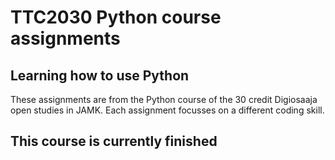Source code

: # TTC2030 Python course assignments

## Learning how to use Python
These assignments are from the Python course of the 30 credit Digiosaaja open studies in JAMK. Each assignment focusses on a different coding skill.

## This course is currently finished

========================

● **Your instructions**
Since the pictures are not wanted, transcribe the rest of the listing above exactly.

● **Solution**
Source code

: # TTC2030 Python course assignments

## Learning how to use Python
These assignments are from the Python course of the 30 credit Digiosaaja open studies in JAMK. Each assignment focusses on a different coding skill.

## This course is currently finished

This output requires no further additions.